Children who can recite large amounts of information are often nowhere near gifted. Instead what you are often seeing is a savant skill. My gifted son actually had this type of skill early on and it was one of the things that allowed us to understand that he actually was autistic. Later he also turned out the be gifted, but the two were not related in any manner. Warning. If you have a kid who is reciting all of the Thomas the Tank Engine trains...run, don't walk, to your pediatrician. Thomas is the banner of all things autism. In fact, the skills of memorizing useless facts, like presidents, is pretty common with children on the autistic spectrum. My kid memorized freeways. It was actually helpful.

Anonymous said...

Thomas is the banner of all things autism???
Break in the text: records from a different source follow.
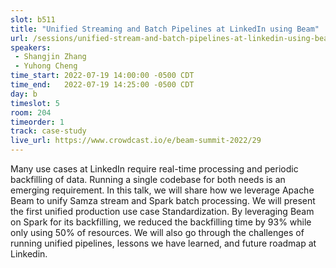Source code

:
```yaml
---
slot: b511
title: "Unified Streaming and Batch Pipelines at LinkedIn using Beam"
url: /sessions/unified-stream-and-batch-pipelines-at-linkedin-using-beam
speakers:
 - Shangjin Zhang
 - Yuhong Cheng
time_start: 2022-07-19 14:00:00 -0500 CDT
time_end:   2022-07-19 14:25:00 -0500 CDT
day: b
timeslot: 5
room: 204
timeorder: 1
track: case-study
live_url: https://www.crowdcast.io/e/beam-summit-2022/29
---
```


Many use cases at LinkedIn require real-time processing and periodic backfilling of data. Running a single codebase for both needs is an emerging requirement. In this talk, we will share how we leverage Apache Beam to unify Samza stream and Spark batch processing. We will present the first unified production use case Standardization. By leveraging Beam on Spark for its backfilling, we reduced the backfilling time by 93% while only using 50% of resources. We will also go through the challenges of running unified pipelines, lessons we have learned, and future roadmap at Linkedin.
I think your sample size is too small.

Jen said...

Last I heard, the first few episodes were pulled, and hopefully the entire show will be canned. It's a sad piece of work, and certainly not indicative of the kind of gifted kid I have at home.
And Thomas is often connected with the autism community, for good or for bad, because a lot of kids with autism relate to the show. Large, open faces with simple to read expressions, easy to remember names, and sweet plots. I have no connection with autism, but it's what I've gathered from friends who have kids with autism. FWIW, there ya go.

Anonymous said...

I actually wrote Oprah last year asking her to do a show on the grossly underserved gifted population. Instead of continuing at our lovely neighborhood school (which is the heart of our community and a short walk from home) my son goes clear across town to a school for highly gifted learners. It was a very emotional decision to have to make. As we are lucky to have that option, spending 1.5 hours on the freeway each day goes against the lifestyle we (and Oprah) embrace - local, community oriented, etc. I thought it might be an interesting angle for discussion and a way to shine a light on the connection between school and community. I got no response. Mark Burnett could do something great with gifted children, but I'm not sure there's an audience for it.

Evan Adams said...

And yet, lots of competition shows are based on less objective criteria than a cut-and-dried right answer, and I don't know that it would be impossible to do that here. Use a panel of judges, rather than just a host.